Olds Trumpet Mouthpieces
I'm usually careful to avoid saying too much about mouthpieces other than identifying style, age and maker where possible. Most importantly, I try to identify mouthpieces that most likely came with the instrument in question when new. My years in this business, including making some mouthpieces, have taught me that mouthpieces are a speciality beyond my expertise. That said, I wanted to share some of the early mouthpieces from F.E. Olds & Son that I have acquired. This is by no means a comprehensive representation, but shows changing styles and a few custom ordered examples. Most of these came to me randomly in boxes of mouthpieces or in instrument cases where they didn't originate. Just a few came to me with the instrument for which it was originally supplied.
A related collection is comprised of tools and a few mouthpieces that I purchased from Richard Plimpton, the son of Roe Plimpton. Roe Plimpton was a highly regarded professional trombone player and made custom mouthpieces for Olds from about 1930 until just before his death in 1963. I know that some of the tools were removed from the tool box before I acquired it, but it is still a good representation of what he used over the decades.

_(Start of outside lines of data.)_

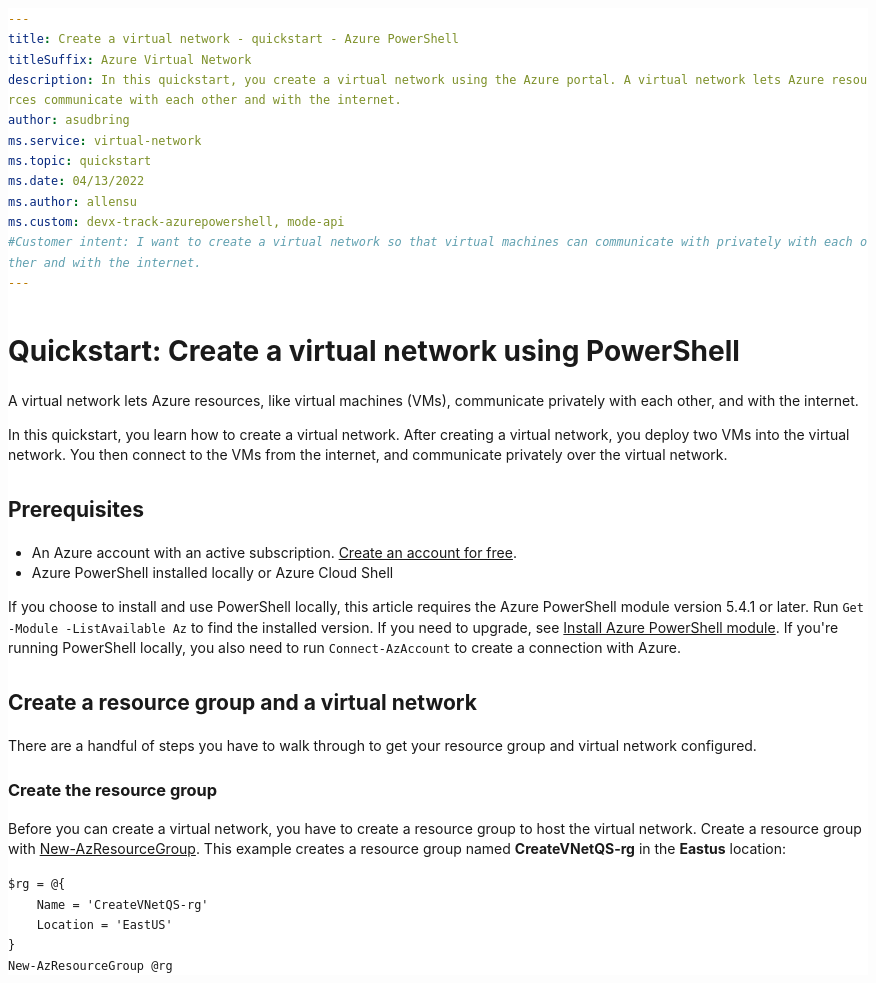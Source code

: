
 ```yaml
---
title: Create a virtual network - quickstart - Azure PowerShell
titleSuffix: Azure Virtual Network
description: In this quickstart, you create a virtual network using the Azure portal. A virtual network lets Azure resources communicate with each other and with the internet.
author: asudbring
ms.service: virtual-network
ms.topic: quickstart
ms.date: 04/13/2022
ms.author: allensu
ms.custom: devx-track-azurepowershell, mode-api
#Customer intent: I want to create a virtual network so that virtual machines can communicate with privately with each other and with the internet.
---
```


# Quickstart: Create a virtual network using PowerShell

A virtual network lets Azure resources, like virtual machines (VMs), communicate privately with each other, and with the internet. 

In this quickstart, you learn how to create a virtual network. After creating a virtual network, you deploy two VMs into the virtual network. You then connect to the VMs from the internet, and communicate privately over the virtual network.

## Prerequisites

- An Azure account with an active subscription. [Create an account for free](https://azure.microsoft.com/free/?WT.mc_id=A261C142F).
- Azure PowerShell installed locally or Azure Cloud Shell

If you choose to install and use PowerShell locally, this article requires the Azure PowerShell module version 5.4.1 or later. Run `Get-Module -ListAvailable Az` to find the installed version. If you need to upgrade, see [Install Azure PowerShell module](/powershell/azure/install-Az-ps). If you're running PowerShell locally, you also need to run `Connect-AzAccount` to create a connection with Azure.

## Create a resource group and a virtual network

There are a handful of steps you have to walk through to get your resource group and virtual network configured.

### Create the resource group

Before you can create a virtual network, you have to create a resource group to host the virtual network. Create a resource group with [New-AzResourceGroup](/powershell/module/az.Resources/New-azResourceGroup). This example creates a resource group named **CreateVNetQS-rg** in the **Eastus** location:

```azurepowershell-interactive
$rg = @{
    Name = 'CreateVNetQS-rg'
    Location = 'EastUS'
}
New-AzResourceGroup @rg
```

The first photo shows three trumpet mouthpieces made before about 1935 but not likely before the introduction of the Olds trumpets in 1928. These are stamped: “Olds 27”, “Olds” and “Olds OS”. The circa 1934 catalog shows both the funnel shape and bowl shapes made concurrently for different models. The middle example has an ivory rim and cup, which Olds had offered in trombone mouthpieces from at least 1925, although none of the known catalogs show this option for trumpet.
The second photo shows the new design that was introduced about the same time as the Super Olds trombones, about 1935, and used for all Olds production mouthpieces until the 1970s and are shown here in approximately chronological order. The mouthpiece on the far right is the one that was originally supplied with my 1948 Super Recording model trumpet.
The third photo shows two special order trumpet mouthpieces that I have identified as having been made by Roe Plimpton, using the blank cutter shown and the earlier using the letter stamps on the left. The "Olds" logo stamped on the mouthpiece on the far right was introduced in the mid-1950s and shows that Mr. Plimpton was still using this cutter on custom mouthpieces that late.
The fourth photo shows a small sampling of Roe Plimpton's tools. The three cutters in the upper left are all used in the tool holder seen in the lower left. There are about 60 of these in his tool box, mostly labeled as copies of other maker's mouthpieces and including trumpet, cornet, French horn, alto, trombone and tuba. The top middle cutter came from a different source and is the sort of tool that Olds used for cutting the cups in the 1970s. The nickel plate below that is a template used when hand cutting the rim shape. He had dozens of these in his tool box, each showing four to eight rim profiles and he obviously put great importance on the precise rim shape. The second and third tools from the right are backbore cutting tools of which there are several dozen in the collection, although most are duplicates made in the Olds toolroom. On the far right is a tool used for measuring the diameter of the cup. My understanding is that Roe Plimpton collaborated with the patent holder of this tool.
The last photo shows an array of Mendez model mouthpieces. Starting early in 1952 or before, Roe Plimpton worked with Raphael Mendez to develop these models. The first two are among the earliest and were probably made before the introduction of the Mendez model trumpet in 1952. They have no model number and the cornet has the Olds large shank. The third is stamped: "Mendez 2" indicating a shallow cup, the fourth: "Mendez 0" is another large shank cornet, the fifth: "Mendez 1" indicating a regular cup. The last is stamped: "Mendez Mendez" and is a prototype that was never finished.